- Intersection of the scRGB gamut with the X+Y+Z=.6443 plane (the gamut varies depending on the intensity as it is a cube with a non-zero origin).
- Native name: scRGB; IEC 61966-2-2:2003;
- Status: Published
- First published: January 23, 2003; 23 years ago
- Organization: HP; Microsoft; IEC;
- Committee: TC/SC: TC 100/TA 2
- Authors: HP; Microsoft;
- Base standards: sRGB
- Related standards: Adobe RGB color space
- Domain: Color space, color model

= ScRGB =

Wide color gamut RGB color space

scRGB is a wide color gamut RGB color space created by Microsoft and HP that uses the same color primaries and white/black points as the sRGB color space but allows coordinates below zero and greater than one. The full range is −0.5 through just less than +7.5.

Negative numbers enables scRGB to encompass most of the CIE 1931 color space while maintaining simplicity and backward compatibility with sRGB by not changing the primary colors. However this means approximately 80% of the scRGB color space consists of imaginary colors.
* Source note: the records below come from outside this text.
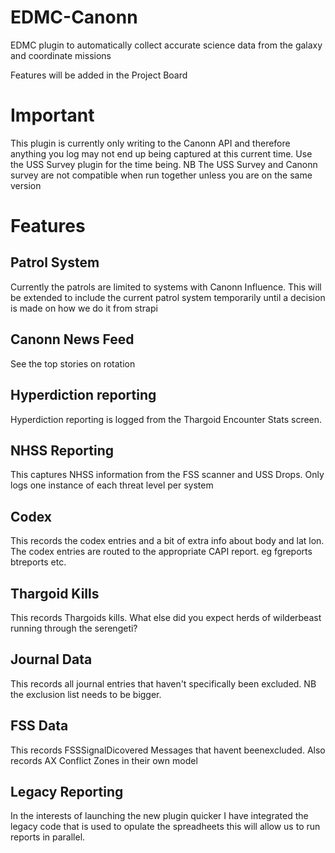 # EDMC-Canonn
EDMC plugin to automatically collect accurate science data from the galaxy and coordinate missions

Features will be added in the Project Board

# Important

This plugin is currently only writing to the Canonn API and therefore anything you log may not end up being captured at this current time. Use the USS Survey plugin for the time being. NB The USS Survey and Canonn survey are not compatible when run together unless you are on the same version

# Features

## Patrol System
Currently the patrols are limited to systems with Canonn Influence. This will be extended to include the current patrol system temporarily until a decision is made on how we do it from strapi

## Canonn News Feed
See the top stories on rotation

## Hyperdiction reporting 
Hyperdiction reporting is logged from the Thargoid Encounter Stats screen. 

## NHSS Reporting
This captures NHSS information from the FSS scanner and USS Drops. Only logs one instance of each threat level per system

## Codex
This records the codex entries and a bit of extra info about body and lat lon. The codex entries are routed to the appropriate CAPI report. eg fgreports btreports etc.

## Thargoid Kills 
This records Thargoids kills. What else did you expect herds of wilderbeast running through the serengeti?

## Journal Data
This records all journal entries that haven't specifically been excluded. NB the exclusion list needs to be bigger.

## FSS Data
This records FSSSignalDicovered Messages that havent beenexcluded. Also records AX Conflict Zones in their own model

## Legacy Reporting
In the interests of launching the new plugin quicker I have integrated the legacy code that is used to opulate the spreadheets this will allow us to run reports in parallel.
Numbers greater than 1.0 allow high dynamic range images to be represented, though the dynamic range is less than other formats.

== Encoding ==
Two encodings are defined for the individual primaries: a linear 16 bit per channel encoding and a nonlinear 12 bit per channel encoding.

The 16 bit scRGB(16) encoding is the linear RGB channels converted by 8192x + 4096. Compared to 8-bit sRGB this ranges from almost 2 1/2 times the color resolution near 0.0 to more than 14 times the color resolution near 1.0. Storage as 16 bits clamps the linear range to −0.5..7.4999.

The 12-bit scRGB-nl encoding is the linear RGB channels passed through the same opto-electric conversion function as sRGB (for negative numbers use −f(−x)) and then converted by 1280x + 1024. This is exactly 5 times the color resolution of 8-bit sRGB, and 8-bit sRGB can be converted directly with 5x + 1024. The linear range is clamped to the slightly larger −0.6038..7.5913.

A 12-bit encoding called scYCC-nl is the conversion of the non-linear sRGB levels to JFIF-Y'CbCr and then converted by 1280 + 1024, 1280Cb + 2048, 1280Cr + 2048. This form can allow greater compression and direct conversion to/from JPEG files and video hardware.

With the addition of an alpha channel with the same number of bits the 16-bit encoding may be seen referred to as 64 bit and the 12-bit encoding referred to as 48-bit. Alpha is not encoded as above, however. Alpha is instead a linear 0–1 range multiplied by 2^{n} − 1 where n is 12 or 16.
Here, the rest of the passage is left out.